> [Problem statement]: Each line below containing the word "instances" needs to be shown.

======== Task material ========

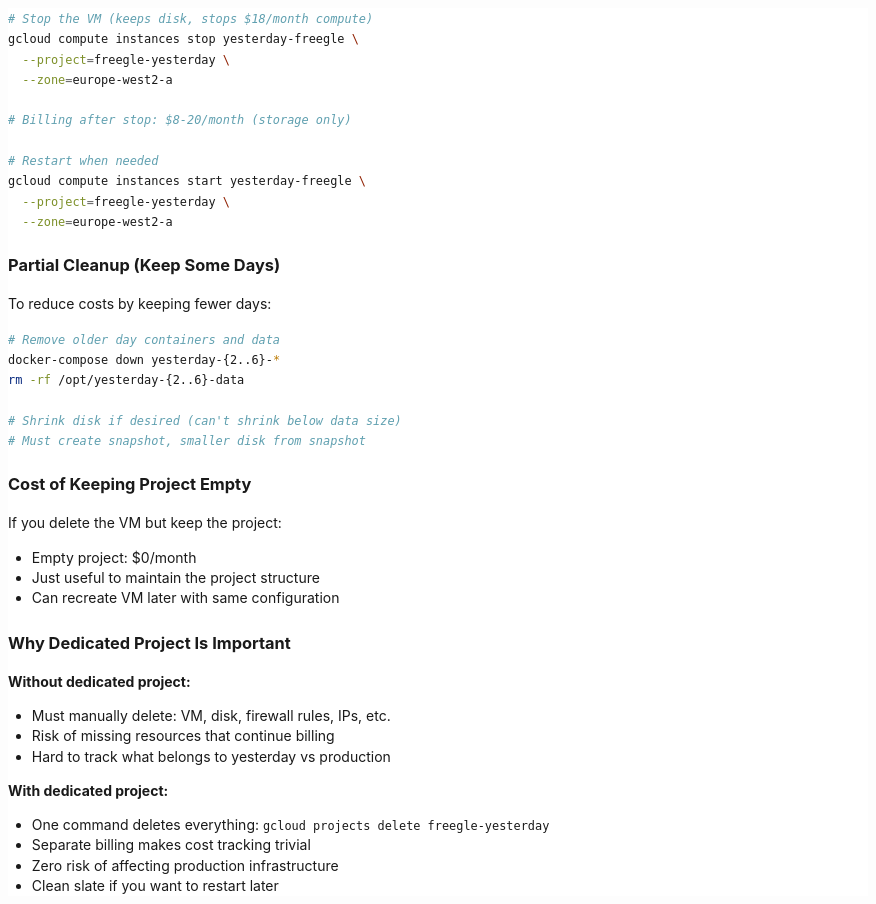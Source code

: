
 ```bash
# Stop the VM (keeps disk, stops $18/month compute)
gcloud compute instances stop yesterday-freegle \
  --project=freegle-yesterday \
  --zone=europe-west2-a

# Billing after stop: $8-20/month (storage only)

# Restart when needed
gcloud compute instances start yesterday-freegle \
  --project=freegle-yesterday \
  --zone=europe-west2-a
```

### Partial Cleanup (Keep Some Days)

To reduce costs by keeping fewer days:

```bash
# Remove older day containers and data
docker-compose down yesterday-{2..6}-*
rm -rf /opt/yesterday-{2..6}-data

# Shrink disk if desired (can't shrink below data size)
# Must create snapshot, smaller disk from snapshot
```

### Cost of Keeping Project Empty

If you delete the VM but keep the project:
- Empty project: $0/month
- Just useful to maintain the project structure
- Can recreate VM later with same configuration

### Why Dedicated Project Is Important

**Without dedicated project:**
- Must manually delete: VM, disk, firewall rules, IPs, etc.
- Risk of missing resources that continue billing
- Hard to track what belongs to yesterday vs production

**With dedicated project:**
- One command deletes everything: `gcloud projects delete freegle-yesterday`
- Separate billing makes cost tracking trivial
- Zero risk of affecting production infrastructure
- Clean slate if you want to restart later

========

> [Task answer]:
gcloud compute instances stop yesterday-freegle \
gcloud compute instances start yesterday-freegle \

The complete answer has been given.